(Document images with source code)
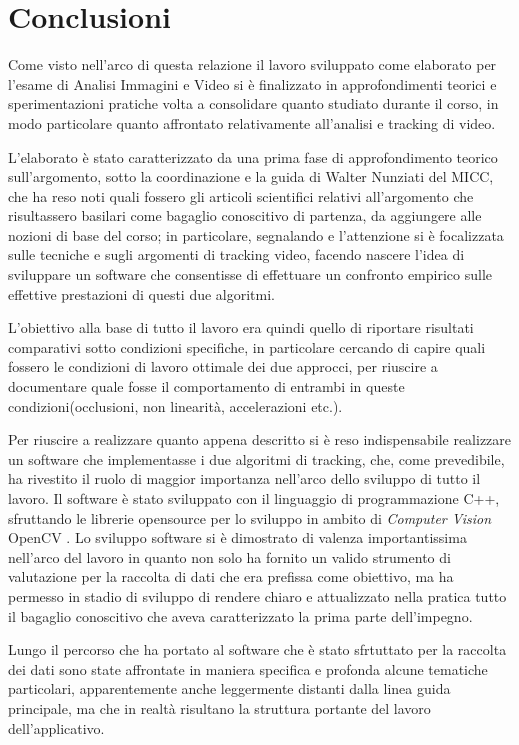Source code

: \section{Conclusioni}

Come visto nell'arco di questa relazione il lavoro sviluppato come elaborato per l'esame di Analisi Immagini e Video si è finalizzato in approfondimenti teorici e sperimentazioni pratiche volta a consolidare quanto studiato durante il corso, in modo particolare quanto affrontato relativamente all'analisi e tracking di video. 

L'elaborato è stato caratterizzato da una prima fase di approfondimento teorico sull'argomento, sotto la coordinazione e la guida di Walter Nunziati del MICC, che ha reso noti quali fossero gli articoli scientifici relativi all'argomento che risultassero basilari come bagaglio conoscitivo di partenza, da aggiungere alle nozioni di base del corso; in particolare, segnalando \cite{kalman-intro} e \cite{condensation} l'attenzione si è focalizzata sulle tecniche e sugli argomenti di tracking video, facendo nascere l'idea di sviluppare un software che consentisse di effettuare un confronto empirico sulle effettive prestazioni di questi due algoritmi.

L'obiettivo alla base di tutto il lavoro era quindi quello di riportare risultati comparativi sotto condizioni specifiche, in particolare cercando di capire quali fossero le condizioni di lavoro ottimale dei due approcci, per riuscire a documentare quale fosse il comportamento di entrambi in queste condizioni(occlusioni, non linearità, accelerazioni etc.).

Per riuscire a realizzare quanto appena descritto si è reso indispensabile realizzare un software che implementasse i due algoritmi di tracking, che, come prevedibile, ha rivestito il ruolo di maggior importanza nell'arco dello sviluppo di tutto il lavoro. Il software è stato sviluppato con il linguaggio di programmazione C++, sfruttando le librerie opensource per lo sviluppo in ambito di \emph{Computer Vision} OpenCV \cite{opencv}. Lo sviluppo software si è dimostrato di valenza importantissima nell'arco del lavoro in quanto non solo ha fornito un valido strumento di valutazione per la raccolta di dati che era prefissa come obiettivo, ma ha permesso in stadio di sviluppo di rendere chiaro e attualizzato nella pratica tutto il bagaglio conoscitivo che aveva caratterizzato la prima parte dell'impegno.

Lungo il percorso che ha portato al software che è stato sfrtuttato per la raccolta dei dati sono state affrontate in maniera specifica e profonda alcune tematiche particolari, apparentemente anche leggermente distanti dalla linea guida principale, ma che in realtà risultano la struttura portante del lavoro dell'applicativo. 

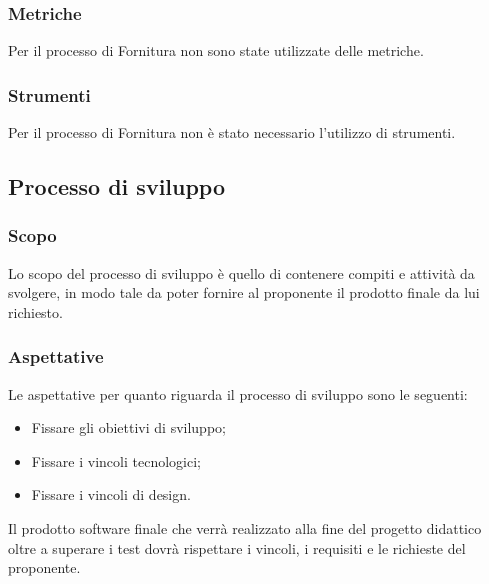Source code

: 

\subsubsection{Metriche} 
Per il processo di Fornitura non sono state utilizzate delle metriche.

\subsubsection{Strumenti} 
Per il processo di Fornitura non è stato necessario l'utilizzo di strumenti.

\newpage

\subsection{Processo di sviluppo}
\subsubsection{Scopo}
Lo scopo del processo di sviluppo è quello di contenere compiti e attività da svolgere, in modo tale da poter fornire al proponente il prodotto finale da lui richiesto.\\
\subsubsection{Aspettative}
Le aspettative per quanto riguarda il processo di sviluppo sono le seguenti:
\begin{itemize}
	\item Fissare gli obiettivi di sviluppo;
	\item Fissare i vincoli tecnologici;
	\item Fissare i vincoli di design.
\end{itemize}
Il prodotto software finale che verrà realizzato alla fine del progetto didattico oltre a superare i test dovrà rispettare i vincoli, i requisiti e le richieste del proponente.
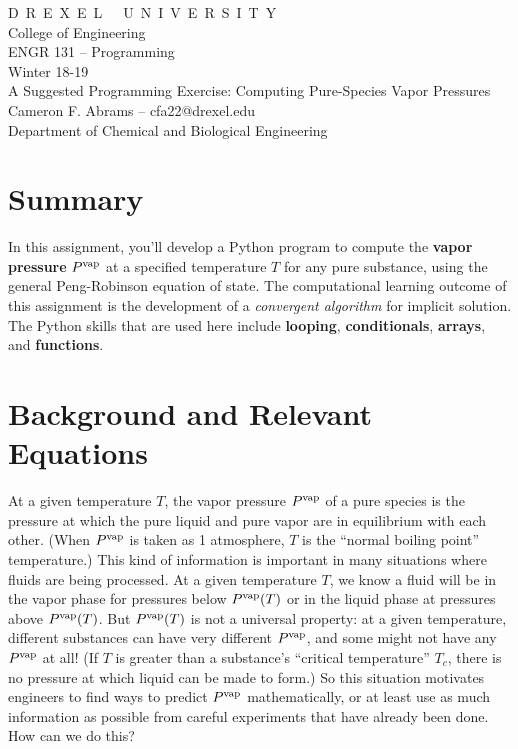 \documentclass[11pt]{article}
\newif \ifshowsolutions
\begin{document}
\begin{centering}
{\sc D\ R\ E\ X\ E\ L\ \ \ U\ N\ I\ V\ E\ R\ S\ I\ T\ Y}\\
College of Engineering\\
ENGR 131 -- Programming \\
Winter 18-19\\
A Suggested Programming Exercise:  Computing Pure-Species Vapor Pressures\\
Cameron F. Abrams -- cfa22@drexel.edu\\
Department of Chemical and Biological Engineering\\
\ifshowsolutions
\textcolor{blue}{S\ O\ L\ U\ T\ I\ O\ N\ S}\\
\fi
\end{centering}

\section*{Summary}
In this assignment, you'll develop a Python program to compute the {\bf vapor pressure} $P^{\rm vap}$ at a specified temperature $T$ for any pure substance, using the general Peng-Robinson equation of state.  The computational learning outcome of this assignment is the development of a {\em convergent algorithm} for implicit solution.  The Python skills that are used here include {\bf looping}, {\bf conditionals}, {\bf arrays}, and {\bf functions}.

\section*{Background and Relevant Equations}
At a given temperature $T$, the vapor pressure $P^{\rm vap}$ of a pure species is the pressure at which the pure liquid and pure vapor are in equilibrium with each other.  (When $P^{\rm vap}$ is taken as 1 atmosphere, $T$ is the ``normal boiling point'' temperature.)  This kind of information is important in many situations where fluids are being processed.  At a given temperature $T$, we know a fluid will be in the vapor phase for pressures below $P^{\rm vap}(T)$ or in the liquid phase at pressures above $P^{\rm vap}(T)$.  But $P^{\rm vap}(T)$ is not a universal property: at a given temperature, different substances can have very different $P^{\rm vap}$, and some might not have any $P^{\rm vap}$ at all!  (If $T$ is greater than a substance's ``critical temperature'' $T_c$, there is no pressure at which liquid can be made to form.)  So this situation motivates engineers to find ways to predict $P^{\rm vap}$ mathematically, or at least use as much information as possible from careful experiments that have already been done.  How can we do this?
\end{document}
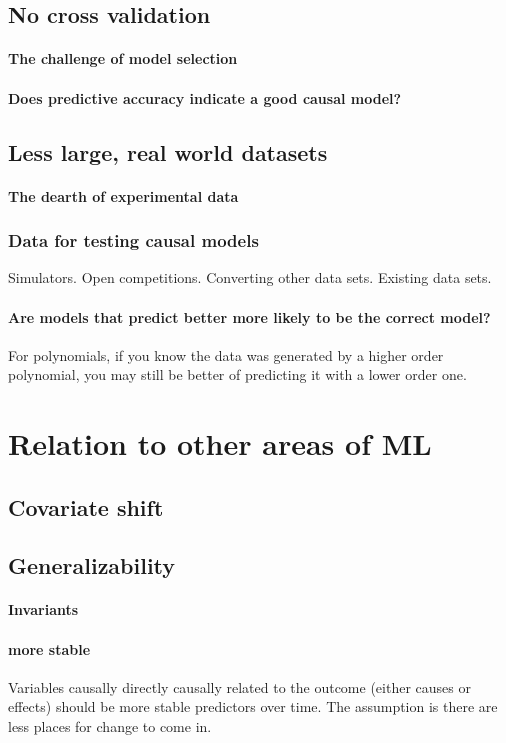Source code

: \documentclass[11pt,a4paper,oneside]{book}
\begin{document}
\subsection*{No cross validation}
\paragraph*{The challenge of model selection}
\paragraph*{Does predictive accuracy indicate a good causal model?}
\subsection*{Less large, real world datasets}
\paragraph*{The dearth of experimental data}
\subsubsection*{Data for testing causal models}
Simulators. Open competitions. Converting other data sets. Existing data sets.

\paragraph*{Are models that predict better more likely to be the correct model?}
For polynomials, if you know the data was generated by a higher order polynomial, you may still be better of predicting it with a lower order one.

\section*{Relation to other areas of ML}
\subsection*{Covariate shift}
\subsection*{Generalizability}
\paragraph*{Invariants}
\paragraph{more stable} Variables causally directly causally related to the outcome (either causes or effects) should be more stable predictors over time. The assumption is there are less places for change to come in. 
\end{document}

TRY IT: When the word "quello" occurs in a line above, list that line.

ANSWER SPACE:
L'obiettivo alla base di tutto il lavoro era quindi quello di riportare risultati comparativi sotto condizioni specifiche, in particolare cercando di capire quali fossero le condizioni di lavoro ottimale dei due approcci, per riuscire a documentare quale fosse il comportamento di entrambi in queste condizioni(occlusioni, non linearità, accelerazioni etc.).
Lo scopo del processo di sviluppo è quello di contenere compiti e attività da svolgere, in modo tale da poter fornire al proponente il prodotto finale da lui richiesto.\\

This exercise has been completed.